[Extracted records]
--*--
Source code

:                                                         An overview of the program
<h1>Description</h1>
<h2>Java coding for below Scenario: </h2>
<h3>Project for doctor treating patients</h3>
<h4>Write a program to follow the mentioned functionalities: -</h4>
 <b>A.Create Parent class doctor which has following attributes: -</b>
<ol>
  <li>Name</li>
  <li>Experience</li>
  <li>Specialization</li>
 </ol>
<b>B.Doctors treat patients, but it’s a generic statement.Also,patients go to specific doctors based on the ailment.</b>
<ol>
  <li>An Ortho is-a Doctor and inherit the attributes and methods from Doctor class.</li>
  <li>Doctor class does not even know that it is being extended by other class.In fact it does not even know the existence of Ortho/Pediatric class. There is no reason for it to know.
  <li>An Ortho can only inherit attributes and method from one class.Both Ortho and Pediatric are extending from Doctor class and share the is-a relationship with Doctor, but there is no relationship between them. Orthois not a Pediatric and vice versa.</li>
--*--
PROBLEM DETAILS: Word for word, restate all of the data shown above.

RESULT OF THE EXERCISE:
Source code

:                                                         An overview of the program
<h1>Description</h1>
<h2>Java coding for below Scenario: </h2>
<h3>Project for doctor treating patients</h3>
<h4>Write a program to follow the mentioned functionalities: -</h4>
 <b>A.Create Parent class doctor which has following attributes: -</b>
<ol>
  <li>Name</li>
  <li>Experience</li>
  <li>Specialization</li>
 </ol>
<b>B.Doctors treat patients, but it’s a generic statement.Also,patients go to specific doctors based on the ailment.</b>
<ol>
  <li>An Ortho is-a Doctor and inherit the attributes and methods from Doctor class.</li>
  <li>Doctor class does not even know that it is being extended by other class.In fact it does not even know the existence of Ortho/Pediatric class. There is no reason for it to know.
  <li>An Ortho can only inherit attributes and method from one class.Both Ortho and Pediatric are extending from Doctor class and share the is-a relationship with Doctor, but there is no relationship between them. Orthois not a Pediatric and vice versa.</li>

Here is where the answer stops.